--- Work instruction ---
Write out all of the entries, matching the original exactly.
[Material for this exercise]
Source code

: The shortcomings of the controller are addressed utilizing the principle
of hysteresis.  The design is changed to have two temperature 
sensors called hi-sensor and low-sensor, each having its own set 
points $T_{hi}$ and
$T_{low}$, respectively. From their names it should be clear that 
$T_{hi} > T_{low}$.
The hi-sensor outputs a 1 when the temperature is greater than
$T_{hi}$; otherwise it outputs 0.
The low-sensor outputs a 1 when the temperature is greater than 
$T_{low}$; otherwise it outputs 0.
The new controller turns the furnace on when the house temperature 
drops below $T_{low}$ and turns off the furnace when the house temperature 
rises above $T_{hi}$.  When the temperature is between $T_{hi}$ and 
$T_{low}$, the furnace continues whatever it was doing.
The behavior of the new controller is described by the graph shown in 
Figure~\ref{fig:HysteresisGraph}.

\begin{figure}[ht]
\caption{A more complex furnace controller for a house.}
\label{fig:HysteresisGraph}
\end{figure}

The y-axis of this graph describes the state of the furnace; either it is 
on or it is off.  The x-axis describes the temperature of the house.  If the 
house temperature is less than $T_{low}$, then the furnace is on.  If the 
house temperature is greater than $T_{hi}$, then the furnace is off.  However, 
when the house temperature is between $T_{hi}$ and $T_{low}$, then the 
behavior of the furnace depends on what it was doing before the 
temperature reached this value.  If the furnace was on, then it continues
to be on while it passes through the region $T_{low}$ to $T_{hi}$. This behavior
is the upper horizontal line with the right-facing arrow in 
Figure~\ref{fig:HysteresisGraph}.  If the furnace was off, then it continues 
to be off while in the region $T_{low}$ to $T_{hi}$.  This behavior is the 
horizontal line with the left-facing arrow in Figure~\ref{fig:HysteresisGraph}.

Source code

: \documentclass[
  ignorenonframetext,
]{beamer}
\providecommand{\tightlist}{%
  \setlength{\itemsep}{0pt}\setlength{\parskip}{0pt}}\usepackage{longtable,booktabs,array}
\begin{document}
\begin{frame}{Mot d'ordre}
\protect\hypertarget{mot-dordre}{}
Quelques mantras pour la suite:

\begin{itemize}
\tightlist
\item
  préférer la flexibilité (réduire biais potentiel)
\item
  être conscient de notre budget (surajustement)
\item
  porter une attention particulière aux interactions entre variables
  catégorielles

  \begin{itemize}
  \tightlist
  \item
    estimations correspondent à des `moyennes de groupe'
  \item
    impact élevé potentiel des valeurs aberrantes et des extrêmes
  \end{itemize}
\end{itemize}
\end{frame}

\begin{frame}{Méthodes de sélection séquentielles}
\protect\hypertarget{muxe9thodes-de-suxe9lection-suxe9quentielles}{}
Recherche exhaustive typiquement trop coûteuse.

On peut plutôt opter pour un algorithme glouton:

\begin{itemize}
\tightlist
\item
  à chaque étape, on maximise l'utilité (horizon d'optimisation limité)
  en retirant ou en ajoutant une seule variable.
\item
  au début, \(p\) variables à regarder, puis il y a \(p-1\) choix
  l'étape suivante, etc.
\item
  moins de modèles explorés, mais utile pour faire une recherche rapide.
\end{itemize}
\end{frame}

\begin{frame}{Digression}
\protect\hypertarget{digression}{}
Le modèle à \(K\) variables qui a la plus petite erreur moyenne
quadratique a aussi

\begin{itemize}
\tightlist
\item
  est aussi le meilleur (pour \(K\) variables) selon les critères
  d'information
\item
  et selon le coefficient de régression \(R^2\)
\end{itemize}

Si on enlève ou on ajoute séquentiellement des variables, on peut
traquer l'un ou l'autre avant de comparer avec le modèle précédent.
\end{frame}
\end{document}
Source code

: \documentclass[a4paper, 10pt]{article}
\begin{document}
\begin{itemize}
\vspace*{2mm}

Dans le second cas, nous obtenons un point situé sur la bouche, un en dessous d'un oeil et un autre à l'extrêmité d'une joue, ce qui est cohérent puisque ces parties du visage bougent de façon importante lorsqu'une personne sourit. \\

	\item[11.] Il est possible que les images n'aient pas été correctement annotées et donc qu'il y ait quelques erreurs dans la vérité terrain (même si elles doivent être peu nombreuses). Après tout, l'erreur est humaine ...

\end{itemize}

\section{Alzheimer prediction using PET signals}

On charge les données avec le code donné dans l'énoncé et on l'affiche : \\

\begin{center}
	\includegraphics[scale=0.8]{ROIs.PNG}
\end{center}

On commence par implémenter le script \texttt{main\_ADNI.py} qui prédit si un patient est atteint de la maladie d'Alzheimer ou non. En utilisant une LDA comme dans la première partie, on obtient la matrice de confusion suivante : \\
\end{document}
[/Material for this exercise]
--- Exercise response ---
Source code

: The shortcomings of the controller are addressed utilizing the principle
of hysteresis.  The design is changed to have two temperature 
sensors called hi-sensor and low-sensor, each having its own set 
points $T_{hi}$ and
$T_{low}$, respectively. From their names it should be clear that 
$T_{hi} > T_{low}$.
The hi-sensor outputs a 1 when the temperature is greater than
$T_{hi}$; otherwise it outputs 0.
The low-sensor outputs a 1 when the temperature is greater than 
$T_{low}$; otherwise it outputs 0.
The new controller turns the furnace on when the house temperature 
drops below $T_{low}$ and turns off the furnace when the house temperature 
rises above $T_{hi}$.  When the temperature is between $T_{hi}$ and 
$T_{low}$, the furnace continues whatever it was doing.
The behavior of the new controller is described by the graph shown in 
Figure~\ref{fig:HysteresisGraph}.

\begin{figure}[ht]
\caption{A more complex furnace controller for a house.}
\label{fig:HysteresisGraph}
\end{figure}

The y-axis of this graph describes the state of the furnace; either it is 
on or it is off.  The x-axis describes the temperature of the house.  If the 
house temperature is less than $T_{low}$, then the furnace is on.  If the 
house temperature is greater than $T_{hi}$, then the furnace is off.  However, 
when the house temperature is between $T_{hi}$ and $T_{low}$, then the 
behavior of the furnace depends on what it was doing before the 
temperature reached this value.  If the furnace was on, then it continues
to be on while it passes through the region $T_{low}$ to $T_{hi}$. This behavior
is the upper horizontal line with the right-facing arrow in 
Figure~\ref{fig:HysteresisGraph}.  If the furnace was off, then it continues 
to be off while in the region $T_{low}$ to $T_{hi}$.  This behavior is the 
horizontal line with the left-facing arrow in Figure~\ref{fig:HysteresisGraph}.

Source code

: \documentclass[
  ignorenonframetext,
]{beamer}
\providecommand{\tightlist}{%
  \setlength{\itemsep}{0pt}\setlength{\parskip}{0pt}}\usepackage{longtable,booktabs,array}
\begin{document}
\begin{frame}{Mot d'ordre}
\protect\hypertarget{mot-dordre}{}
Quelques mantras pour la suite:

\begin{itemize}
\tightlist
\item
  préférer la flexibilité (réduire biais potentiel)
\item
  être conscient de notre budget (surajustement)
\item
  porter une attention particulière aux interactions entre variables
  catégorielles

  \begin{itemize}
  \tightlist
  \item
    estimations correspondent à des `moyennes de groupe'
  \item
    impact élevé potentiel des valeurs aberrantes et des extrêmes
  \end{itemize}
\end{itemize}
\end{frame}

\begin{frame}{Méthodes de sélection séquentielles}
\protect\hypertarget{muxe9thodes-de-suxe9lection-suxe9quentielles}{}
Recherche exhaustive typiquement trop coûteuse.

On peut plutôt opter pour un algorithme glouton:

\begin{itemize}
\tightlist
\item
  à chaque étape, on maximise l'utilité (horizon d'optimisation limité)
  en retirant ou en ajoutant une seule variable.
\item
  au début, \(p\) variables à regarder, puis il y a \(p-1\) choix
  l'étape suivante, etc.
\item
  moins de modèles explorés, mais utile pour faire une recherche rapide.
\end{itemize}
\end{frame}

\begin{frame}{Digression}
\protect\hypertarget{digression}{}
Le modèle à \(K\) variables qui a la plus petite erreur moyenne
quadratique a aussi

\begin{itemize}
\tightlist
\item
  est aussi le meilleur (pour \(K\) variables) selon les critères
  d'information
\item
  et selon le coefficient de régression \(R^2\)
\end{itemize}

Si on enlève ou on ajoute séquentiellement des variables, on peut
traquer l'un ou l'autre avant de comparer avec le modèle précédent.
\end{frame}
\end{document}
Source code

: \documentclass[a4paper, 10pt]{article}
\begin{document}
\begin{itemize}
\vspace*{2mm}

Dans le second cas, nous obtenons un point situé sur la bouche, un en dessous d'un oeil et un autre à l'extrêmité d'une joue, ce qui est cohérent puisque ces parties du visage bougent de façon importante lorsqu'une personne sourit. \\

	\item[11.] Il est possible que les images n'aient pas été correctement annotées et donc qu'il y ait quelques erreurs dans la vérité terrain (même si elles doivent être peu nombreuses). Après tout, l'erreur est humaine ...

\end{itemize}

\section{Alzheimer prediction using PET signals}

On charge les données avec le code donné dans l'énoncé et on l'affiche : \\

\begin{center}
	\includegraphics[scale=0.8]{ROIs.PNG}
\end{center}

On commence par implémenter le script \texttt{main\_ADNI.py} qui prédit si un patient est atteint de la maladie d'Alzheimer ou non. En utilisant une LDA comme dans la première partie, on obtient la matrice de confusion suivante : \\
\end{document}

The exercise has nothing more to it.